◆ **Work item**
From the entries below, copy out all lines holding "class".

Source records
___

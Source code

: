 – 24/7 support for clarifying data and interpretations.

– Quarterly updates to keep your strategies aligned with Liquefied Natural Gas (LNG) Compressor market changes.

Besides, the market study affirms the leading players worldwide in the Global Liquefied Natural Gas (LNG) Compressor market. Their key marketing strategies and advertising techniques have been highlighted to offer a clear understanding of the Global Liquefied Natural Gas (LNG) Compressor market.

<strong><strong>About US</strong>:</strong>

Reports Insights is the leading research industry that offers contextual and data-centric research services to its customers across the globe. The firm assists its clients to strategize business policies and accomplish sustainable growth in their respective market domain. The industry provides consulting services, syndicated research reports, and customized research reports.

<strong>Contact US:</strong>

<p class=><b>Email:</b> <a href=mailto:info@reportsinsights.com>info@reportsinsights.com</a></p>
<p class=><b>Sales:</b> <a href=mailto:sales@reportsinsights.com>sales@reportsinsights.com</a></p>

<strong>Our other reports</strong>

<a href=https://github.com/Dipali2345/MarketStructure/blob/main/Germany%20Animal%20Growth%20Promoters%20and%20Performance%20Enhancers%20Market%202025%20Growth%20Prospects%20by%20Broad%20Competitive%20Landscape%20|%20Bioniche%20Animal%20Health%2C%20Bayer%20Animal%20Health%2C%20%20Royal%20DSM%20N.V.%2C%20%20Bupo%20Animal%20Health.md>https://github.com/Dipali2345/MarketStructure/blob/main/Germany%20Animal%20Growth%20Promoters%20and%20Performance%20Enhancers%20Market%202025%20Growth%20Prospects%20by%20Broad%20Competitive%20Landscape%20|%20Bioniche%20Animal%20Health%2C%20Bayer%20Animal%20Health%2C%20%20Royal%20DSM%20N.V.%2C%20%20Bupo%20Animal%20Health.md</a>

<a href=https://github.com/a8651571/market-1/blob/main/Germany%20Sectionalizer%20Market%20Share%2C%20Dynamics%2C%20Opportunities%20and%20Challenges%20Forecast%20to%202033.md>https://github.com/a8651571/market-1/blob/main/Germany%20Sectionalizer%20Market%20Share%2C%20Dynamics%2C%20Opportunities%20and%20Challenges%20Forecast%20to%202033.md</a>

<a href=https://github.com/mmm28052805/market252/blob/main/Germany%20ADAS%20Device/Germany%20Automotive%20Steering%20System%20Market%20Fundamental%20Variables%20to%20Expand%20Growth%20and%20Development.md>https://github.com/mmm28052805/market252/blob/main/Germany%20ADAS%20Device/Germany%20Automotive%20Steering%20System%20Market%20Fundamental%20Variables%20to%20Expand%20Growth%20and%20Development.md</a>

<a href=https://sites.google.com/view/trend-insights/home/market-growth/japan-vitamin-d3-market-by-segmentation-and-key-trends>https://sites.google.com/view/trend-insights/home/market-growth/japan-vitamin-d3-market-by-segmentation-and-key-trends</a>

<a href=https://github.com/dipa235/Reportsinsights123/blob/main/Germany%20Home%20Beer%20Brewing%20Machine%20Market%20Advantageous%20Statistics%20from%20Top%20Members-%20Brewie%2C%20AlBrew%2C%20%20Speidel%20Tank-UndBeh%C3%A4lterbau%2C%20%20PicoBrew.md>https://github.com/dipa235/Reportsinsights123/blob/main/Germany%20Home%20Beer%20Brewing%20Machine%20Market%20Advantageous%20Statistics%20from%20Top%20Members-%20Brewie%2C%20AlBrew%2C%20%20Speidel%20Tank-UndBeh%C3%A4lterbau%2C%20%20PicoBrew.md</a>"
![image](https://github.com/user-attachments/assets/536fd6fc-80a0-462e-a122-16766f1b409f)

___

◆ **Answer to this problem**
<p class=><b>Email:</b> <a href=mailto:info@reportsinsights.com>info@reportsinsights.com</a></p>
<p class=><b>Sales:</b> <a href=mailto:sales@reportsinsights.com>sales@reportsinsights.com</a></p>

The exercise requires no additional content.